The Bavarian Maximilian Order for Science and Art (Bayerischer Maximiliansorden für Wissenschaft und Kunst) was first established on 28 November 1853 by King Maximilian II of Bavaria. It is awarded to acknowledge and reward excellent and outstanding achievements in the field of science and art. From 1933 onwards (with the beginning of the Nazi regime) the order was no longer awarded, until 1980 when it was reinstated by the then Minister-President of the Free State of Bavaria Franz Josef Strauß. Munich jewellers Hemmerle have been responsible for making the medal since 1905.

== Preamble ==
In continuation of a Bavarian tradition, the Bavarian Maximilian Order for Science and Art was created. It is awarded to reward outstanding achievements in the field of science and art (in Fortsetzung alter bayerischer Tradition wird der Bayerische Maximiliansorden für Wissenschaft und Kunst geschaffen. Mit ihm sollen herausragende Leistungen auf dem Gebieten von Wissenschaft und Kunst ausgezeichnet werden).

== Criteria ==
The Maximilian Order is preferably awarded to German scientists and artists. It is not restricted to citizens of Bavaria. The order was instituted in one class and two sections (science and art). The order is restricted to 100 living members.

== Nomination procedure ==
The Minister-President, the minister of state for their respective portfolio, and the two sections of the order are eligible to nominate new members.
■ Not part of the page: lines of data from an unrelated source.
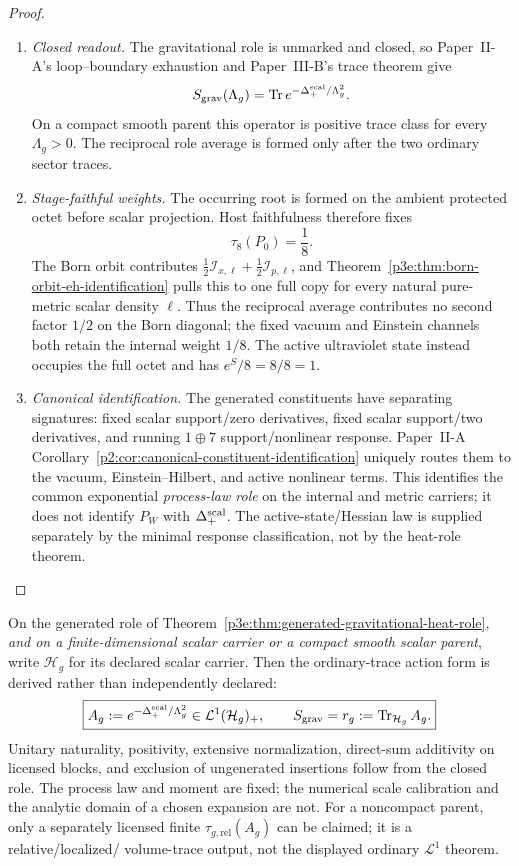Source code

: \documentclass[12pt,a4paper]{article}
\begin{document}
\begin{proof}
\begin{enumerate}[label=\arabic*.,leftmargin=2.2em]
\item \emph{Closed readout.}
The gravitational role is unmarked and closed, so Paper~II-A's
loop--boundary exhaustion and Paper~III-B's trace theorem give
\[
 S_{\rm grav}(\Lambda_g)
 =\operatorname{Tr}e^{-\Delta_+^{\rm scal}/\Lambda_g^2}.
\]
On a compact smooth parent this operator is positive trace class for every
\(\Lambda_g>0\).  The reciprocal role average is formed only after the two
ordinary sector traces.

\item \emph{Stage-faithful weights.}
The occurring root is formed on the ambient protected octet before scalar
projection.  Host faithfulness therefore fixes
\[
 \tau_8(P_0)=\frac18.
\]
The Born orbit contributes
\(\tfrac12\mathcal I_{x,\ell}+\tfrac12\mathcal I_{p,\ell}\), and
Theorem~\ref{p3e:thm:born-orbit-eh-identification} pulls this to one full
copy for every natural pure-metric scalar density \(\ell\).  Thus the
reciprocal average contributes no second factor \(1/2\) on the Born diagonal;
the fixed vacuum and Einstein channels both retain the internal weight
\(1/8\).  The active ultraviolet state instead occupies the full octet and
has \(e^{S}/8=8/8=1\).

\item \emph{Canonical identification.}
The generated constituents have separating signatures:
fixed scalar support/zero derivatives, fixed scalar support/two derivatives,
and running \(1\oplus7\) support/nonlinear response.  Paper~II-A
Corollary~\ref{p2:cor:canonical-constituent-identification} uniquely routes
them to the vacuum, Einstein--Hilbert, and active nonlinear terms.  This
identifies the common exponential \emph{process-law role} on the internal and
metric carriers; it does not identify \(P_W\) with
\(\Delta_+^{\rm scal}\).  The active-state/Hessian law is supplied separately
by the minimal response classification, not by the heat-role theorem.
\end{enumerate}
\end{proof}

\begin{theorem}
\label{p3e:thm:general-closed-gravitational-readout}
On the generated role of
Theorem~\ref{p3e:thm:generated-gravitational-heat-role}, \emph{and on a
finite-dimensional scalar carrier or a compact smooth scalar parent}, write
$\mathcal H_g$ for its declared scalar carrier.  Then the ordinary-trace
action form is derived rather than independently declared:
\[
 \boxed{
 A_g:=e^{-\Delta_+^{\rm scal}/\Lambda_g^2}
 \in\mathcal L^1(\mathcal H_g)_+,
 \qquad
 S_{\rm grav}=r_g
 :=\operatorname{Tr}_{\mathcal H_g}A_g.}
\]
Unitary naturality, positivity, extensive normalization, direct-sum
additivity on licensed blocks, and exclusion of ungenerated insertions follow
from the closed role.  The process law and moment are fixed; the numerical
scale calibration and the analytic domain of a chosen expansion are not.
For a noncompact parent, only a separately licensed finite
$\tau_{g,\mathrm{rel}}(A_g)$ can be claimed; it is a relative/localized/
volume-trace output, not the displayed ordinary $\mathcal L^1$ theorem.
\end{theorem}
\end{document}
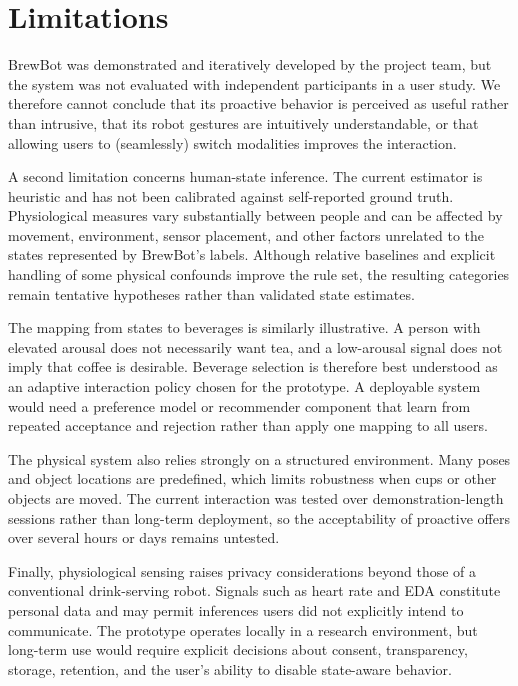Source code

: \section{Limitations}

BrewBot was demonstrated and iteratively developed by the project team, but 
the system was not evaluated with independent participants in a user study. 
We therefore cannot conclude that its proactive behavior is perceived as 
useful rather than intrusive, that its robot gestures are intuitively 
understandable, or that allowing users to (seamlessly) switch modalities 
improves the interaction.

A second limitation concerns human-state inference. The current estimator is
heuristic and has not been calibrated against self-reported ground truth.
Physiological measures vary substantially between people and can be affected by
movement, environment, sensor placement, and other factors unrelated to the
states represented by BrewBot's labels. Although relative baselines and explicit
handling of some physical confounds improve the rule set, the resulting
categories remain tentative hypotheses rather than validated state estimates.

The mapping from states to beverages is similarly illustrative. A person with
elevated arousal does not necessarily want tea, and a low-arousal signal does
not imply that coffee is desirable. Beverage selection is therefore best
understood as an adaptive interaction policy chosen for the prototype. A
deployable system would need a preference model or recommender component that 
learn from repeated acceptance and rejection rather than apply one mapping to 
all users.

The physical system also relies strongly on a structured environment. Many
poses and object locations are predefined, which limits robustness when cups or
other objects are moved. The current interaction was tested over
demonstration-length sessions rather than long-term deployment, so the
acceptability of proactive offers over several hours or days remains untested.

Finally, physiological sensing raises privacy considerations beyond those of a
conventional drink-serving robot. Signals such as heart rate and EDA constitute
personal data and may permit inferences users did not explicitly intend to
communicate. The prototype operates locally in a research environment, but
long-term use would require explicit decisions about consent, transparency,
storage, retention, and the user's ability to disable state-aware behavior.

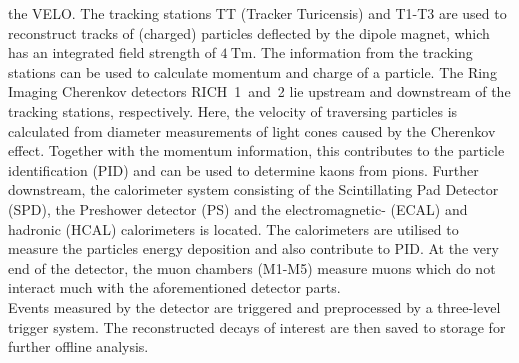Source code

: the VELO. 
The tracking stations TT (Tracker Turicensis) and T1-T3 are used to reconstruct tracks of (charged) particles deflected by the dipole magnet, 
which has an integrated field strength of $\qty{4}{\tesla\metre}$. The information from the tracking stations can be used to calculate momentum and charge of a particle.
The Ring Imaging Cherenkov detectors RICH~1~and~2 lie upstream and downstream of the tracking stations, respectively. 
Here, the velocity of traversing particles is calculated from diameter measurements of light cones caused by the Cherenkov effect. 
Together with the momentum information, this contributes to the particle identification (PID) and can be used to determine kaons from pions. 
Further downstream, the calorimeter system consisting of the Scintillating Pad Detector (SPD), the Preshower detector (PS) and the electromagnetic- (ECAL) and 
hadronic (HCAL) calorimeters is located. The calorimeters are utilised to measure the particles energy deposition and also contribute to PID.
At the very end of the detector, the muon chambers (M1-M5) measure muons which do not interact much with the aforementioned detector parts. \\
Events measured by the detector are triggered and preprocessed by a three-level trigger system. The reconstructed decays of interest are then saved to storage for further offline 
analysis.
These proposals are evaluated by an advisory committee (Ordensbeirat). It gives its recommendation to the Minister-President for the final decision.

The advisory committee consists of:
- the President of the Landtag of Bavaria,
- the member of the government who is deputy of the Minister-President,
- the State Minister of Sciences, Research and the Arts,
- the President of the Bavarian Academy of Sciences and Humanities,
- the President of the Bavarian Academy of Fine Arts,
- the President of one of the Bavarian Art Colleges (Kunsthochschulen),
- the President of one of the Bavarian Universities and
- a representative of the applied sciences, who is named by the Minister-President.
All members of the advisory committee are selected for a period of five years. The committee decides with the majority of its members.

== Members ==

From 1980 to 2018 the order has been awarded to 222 recipients. The number of living members of the order cannot exceed 100. As of December 2018 there are 95 living members of the order.

From 1853 to 1932 the order has been issued 351 times.